— DATA FOR THIS EXERCISE —
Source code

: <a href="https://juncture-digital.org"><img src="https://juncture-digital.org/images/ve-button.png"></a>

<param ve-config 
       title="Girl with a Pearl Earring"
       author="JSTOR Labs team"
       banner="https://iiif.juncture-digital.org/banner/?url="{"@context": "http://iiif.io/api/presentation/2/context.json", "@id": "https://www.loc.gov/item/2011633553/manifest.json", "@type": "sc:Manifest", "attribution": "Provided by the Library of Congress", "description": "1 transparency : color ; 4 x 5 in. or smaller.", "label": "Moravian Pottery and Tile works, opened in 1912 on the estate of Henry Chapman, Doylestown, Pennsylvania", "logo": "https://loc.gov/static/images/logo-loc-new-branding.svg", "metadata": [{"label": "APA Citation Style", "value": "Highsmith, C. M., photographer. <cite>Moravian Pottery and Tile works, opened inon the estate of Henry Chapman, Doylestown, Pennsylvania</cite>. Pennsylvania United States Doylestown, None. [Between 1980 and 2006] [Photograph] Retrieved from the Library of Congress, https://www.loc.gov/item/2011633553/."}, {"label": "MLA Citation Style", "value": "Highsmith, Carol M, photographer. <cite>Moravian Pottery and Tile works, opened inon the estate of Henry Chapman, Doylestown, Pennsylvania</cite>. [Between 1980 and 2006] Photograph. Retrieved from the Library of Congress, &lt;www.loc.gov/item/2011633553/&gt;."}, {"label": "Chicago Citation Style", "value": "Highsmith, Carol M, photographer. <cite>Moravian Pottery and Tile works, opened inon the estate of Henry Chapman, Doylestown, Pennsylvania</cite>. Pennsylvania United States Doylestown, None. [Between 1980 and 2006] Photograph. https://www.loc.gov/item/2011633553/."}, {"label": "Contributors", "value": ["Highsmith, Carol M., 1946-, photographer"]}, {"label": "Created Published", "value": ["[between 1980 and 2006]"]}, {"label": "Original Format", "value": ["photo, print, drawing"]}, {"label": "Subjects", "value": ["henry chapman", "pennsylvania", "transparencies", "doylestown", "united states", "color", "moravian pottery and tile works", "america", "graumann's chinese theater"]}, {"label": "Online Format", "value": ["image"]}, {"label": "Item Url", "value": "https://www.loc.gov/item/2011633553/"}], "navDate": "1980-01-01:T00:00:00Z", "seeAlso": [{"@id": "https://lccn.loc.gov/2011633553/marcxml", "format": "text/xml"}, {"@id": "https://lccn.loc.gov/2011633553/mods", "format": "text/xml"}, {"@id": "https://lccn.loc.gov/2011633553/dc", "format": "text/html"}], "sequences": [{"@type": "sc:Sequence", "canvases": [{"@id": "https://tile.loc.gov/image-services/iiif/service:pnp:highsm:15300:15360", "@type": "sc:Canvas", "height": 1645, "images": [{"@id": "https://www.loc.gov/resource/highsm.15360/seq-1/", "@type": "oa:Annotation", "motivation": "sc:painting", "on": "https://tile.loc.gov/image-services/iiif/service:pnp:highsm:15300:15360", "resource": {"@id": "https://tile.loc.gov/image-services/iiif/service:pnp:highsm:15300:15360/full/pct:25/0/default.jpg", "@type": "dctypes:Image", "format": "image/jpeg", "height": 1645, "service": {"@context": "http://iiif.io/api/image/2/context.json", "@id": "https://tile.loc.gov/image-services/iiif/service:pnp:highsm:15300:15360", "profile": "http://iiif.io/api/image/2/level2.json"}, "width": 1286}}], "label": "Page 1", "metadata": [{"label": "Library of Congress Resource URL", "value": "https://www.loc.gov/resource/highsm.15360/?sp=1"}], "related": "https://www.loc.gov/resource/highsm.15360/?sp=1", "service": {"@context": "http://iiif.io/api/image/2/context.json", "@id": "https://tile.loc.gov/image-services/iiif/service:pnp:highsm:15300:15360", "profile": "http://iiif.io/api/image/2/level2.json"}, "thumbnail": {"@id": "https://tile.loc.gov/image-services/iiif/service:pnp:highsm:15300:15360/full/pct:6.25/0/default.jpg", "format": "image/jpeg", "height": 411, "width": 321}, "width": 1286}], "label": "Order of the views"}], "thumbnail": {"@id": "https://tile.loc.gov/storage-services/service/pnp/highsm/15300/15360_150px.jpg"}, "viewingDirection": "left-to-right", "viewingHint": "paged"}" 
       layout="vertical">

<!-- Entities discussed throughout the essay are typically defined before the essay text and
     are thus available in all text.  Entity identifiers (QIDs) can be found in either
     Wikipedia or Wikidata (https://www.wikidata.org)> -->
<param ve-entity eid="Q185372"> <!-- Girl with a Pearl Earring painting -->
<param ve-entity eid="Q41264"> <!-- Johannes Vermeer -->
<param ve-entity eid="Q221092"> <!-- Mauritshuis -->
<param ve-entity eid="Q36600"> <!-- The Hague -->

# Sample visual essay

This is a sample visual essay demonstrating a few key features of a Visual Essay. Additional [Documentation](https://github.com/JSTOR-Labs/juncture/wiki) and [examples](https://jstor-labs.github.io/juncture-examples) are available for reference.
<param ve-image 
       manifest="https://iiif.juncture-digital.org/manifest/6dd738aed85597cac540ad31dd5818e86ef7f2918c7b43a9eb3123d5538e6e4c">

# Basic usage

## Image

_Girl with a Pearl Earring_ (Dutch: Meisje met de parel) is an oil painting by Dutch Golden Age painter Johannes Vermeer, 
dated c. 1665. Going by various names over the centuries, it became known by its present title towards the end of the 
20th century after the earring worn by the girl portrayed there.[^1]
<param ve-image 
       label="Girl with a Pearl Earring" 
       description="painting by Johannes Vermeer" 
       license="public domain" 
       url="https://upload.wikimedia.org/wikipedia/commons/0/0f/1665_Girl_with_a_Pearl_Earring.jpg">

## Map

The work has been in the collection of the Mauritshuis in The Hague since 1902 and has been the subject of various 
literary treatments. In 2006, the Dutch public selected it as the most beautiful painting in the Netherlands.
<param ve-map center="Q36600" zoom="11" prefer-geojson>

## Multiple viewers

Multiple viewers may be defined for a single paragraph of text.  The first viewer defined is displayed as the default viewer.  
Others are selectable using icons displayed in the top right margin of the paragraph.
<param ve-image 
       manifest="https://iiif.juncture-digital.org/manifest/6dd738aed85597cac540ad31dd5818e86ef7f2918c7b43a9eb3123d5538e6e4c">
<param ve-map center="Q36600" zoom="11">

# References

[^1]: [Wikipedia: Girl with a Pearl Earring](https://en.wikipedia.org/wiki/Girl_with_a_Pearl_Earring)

— EXERCISE DETAILS —
Set the data down once more, exactly as it stands.

— ANSWER FOR THIS EXERCISE —
Source code

: <a href="https://juncture-digital.org"><img src="https://juncture-digital.org/images/ve-button.png"></a>

<param ve-config 
       title="Girl with a Pearl Earring"
       author="JSTOR Labs team"
       banner="https://iiif.juncture-digital.org/banner/?url="{"@context": "http://iiif.io/api/presentation/2/context.json", "@id": "https://www.loc.gov/item/2011633553/manifest.json", "@type": "sc:Manifest", "attribution": "Provided by the Library of Congress", "description": "1 transparency : color ; 4 x 5 in. or smaller.", "label": "Moravian Pottery and Tile works, opened in 1912 on the estate of Henry Chapman, Doylestown, Pennsylvania", "logo": "https://loc.gov/static/images/logo-loc-new-branding.svg", "metadata": [{"label": "APA Citation Style", "value": "Highsmith, C. M., photographer. <cite>Moravian Pottery and Tile works, opened inon the estate of Henry Chapman, Doylestown, Pennsylvania</cite>. Pennsylvania United States Doylestown, None. [Between 1980 and 2006] [Photograph] Retrieved from the Library of Congress, https://www.loc.gov/item/2011633553/."}, {"label": "MLA Citation Style", "value": "Highsmith, Carol M, photographer. <cite>Moravian Pottery and Tile works, opened inon the estate of Henry Chapman, Doylestown, Pennsylvania</cite>. [Between 1980 and 2006] Photograph. Retrieved from the Library of Congress, &lt;www.loc.gov/item/2011633553/&gt;."}, {"label": "Chicago Citation Style", "value": "Highsmith, Carol M, photographer. <cite>Moravian Pottery and Tile works, opened inon the estate of Henry Chapman, Doylestown, Pennsylvania</cite>. Pennsylvania United States Doylestown, None. [Between 1980 and 2006] Photograph. https://www.loc.gov/item/2011633553/."}, {"label": "Contributors", "value": ["Highsmith, Carol M., 1946-, photographer"]}, {"label": "Created Published", "value": ["[between 1980 and 2006]"]}, {"label": "Original Format", "value": ["photo, print, drawing"]}, {"label": "Subjects", "value": ["henry chapman", "pennsylvania", "transparencies", "doylestown", "united states", "color", "moravian pottery and tile works", "america", "graumann's chinese theater"]}, {"label": "Online Format", "value": ["image"]}, {"label": "Item Url", "value": "https://www.loc.gov/item/2011633553/"}], "navDate": "1980-01-01:T00:00:00Z", "seeAlso": [{"@id": "https://lccn.loc.gov/2011633553/marcxml", "format": "text/xml"}, {"@id": "https://lccn.loc.gov/2011633553/mods", "format": "text/xml"}, {"@id": "https://lccn.loc.gov/2011633553/dc", "format": "text/html"}], "sequences": [{"@type": "sc:Sequence", "canvases": [{"@id": "https://tile.loc.gov/image-services/iiif/service:pnp:highsm:15300:15360", "@type": "sc:Canvas", "height": 1645, "images": [{"@id": "https://www.loc.gov/resource/highsm.15360/seq-1/", "@type": "oa:Annotation", "motivation": "sc:painting", "on": "https://tile.loc.gov/image-services/iiif/service:pnp:highsm:15300:15360", "resource": {"@id": "https://tile.loc.gov/image-services/iiif/service:pnp:highsm:15300:15360/full/pct:25/0/default.jpg", "@type": "dctypes:Image", "format": "image/jpeg", "height": 1645, "service": {"@context": "http://iiif.io/api/image/2/context.json", "@id": "https://tile.loc.gov/image-services/iiif/service:pnp:highsm:15300:15360", "profile": "http://iiif.io/api/image/2/level2.json"}, "width": 1286}}], "label": "Page 1", "metadata": [{"label": "Library of Congress Resource URL", "value": "https://www.loc.gov/resource/highsm.15360/?sp=1"}], "related": "https://www.loc.gov/resource/highsm.15360/?sp=1", "service": {"@context": "http://iiif.io/api/image/2/context.json", "@id": "https://tile.loc.gov/image-services/iiif/service:pnp:highsm:15300:15360", "profile": "http://iiif.io/api/image/2/level2.json"}, "thumbnail": {"@id": "https://tile.loc.gov/image-services/iiif/service:pnp:highsm:15300:15360/full/pct:6.25/0/default.jpg", "format": "image/jpeg", "height": 411, "width": 321}, "width": 1286}], "label": "Order of the views"}], "thumbnail": {"@id": "https://tile.loc.gov/storage-services/service/pnp/highsm/15300/15360_150px.jpg"}, "viewingDirection": "left-to-right", "viewingHint": "paged"}" 
       layout="vertical">

<!-- Entities discussed throughout the essay are typically defined before the essay text and
     are thus available in all text.  Entity identifiers (QIDs) can be found in either
     Wikipedia or Wikidata (https://www.wikidata.org)> -->
<param ve-entity eid="Q185372"> <!-- Girl with a Pearl Earring painting -->
<param ve-entity eid="Q41264"> <!-- Johannes Vermeer -->
<param ve-entity eid="Q221092"> <!-- Mauritshuis -->
<param ve-entity eid="Q36600"> <!-- The Hague -->

# Sample visual essay

This is a sample visual essay demonstrating a few key features of a Visual Essay. Additional [Documentation](https://github.com/JSTOR-Labs/juncture/wiki) and [examples](https://jstor-labs.github.io/juncture-examples) are available for reference.
<param ve-image 
       manifest="https://iiif.juncture-digital.org/manifest/6dd738aed85597cac540ad31dd5818e86ef7f2918c7b43a9eb3123d5538e6e4c">

# Basic usage

## Image

_Girl with a Pearl Earring_ (Dutch: Meisje met de parel) is an oil painting by Dutch Golden Age painter Johannes Vermeer, 
dated c. 1665. Going by various names over the centuries, it became known by its present title towards the end of the 
20th century after the earring worn by the girl portrayed there.[^1]
<param ve-image 
       label="Girl with a Pearl Earring" 
       description="painting by Johannes Vermeer" 
       license="public domain" 
       url="https://upload.wikimedia.org/wikipedia/commons/0/0f/1665_Girl_with_a_Pearl_Earring.jpg">

## Map

The work has been in the collection of the Mauritshuis in The Hague since 1902 and has been the subject of various 
literary treatments. In 2006, the Dutch public selected it as the most beautiful painting in the Netherlands.
<param ve-map center="Q36600" zoom="11" prefer-geojson>

## Multiple viewers

Multiple viewers may be defined for a single paragraph of text.  The first viewer defined is displayed as the default viewer.  
Others are selectable using icons displayed in the top right margin of the paragraph.
<param ve-image 
       manifest="https://iiif.juncture-digital.org/manifest/6dd738aed85597cac540ad31dd5818e86ef7f2918c7b43a9eb3123d5538e6e4c">
<param ve-map center="Q36600" zoom="11">

# References

[^1]: [Wikipedia: Girl with a Pearl Earring](https://en.wikipedia.org/wiki/Girl_with_a_Pearl_Earring)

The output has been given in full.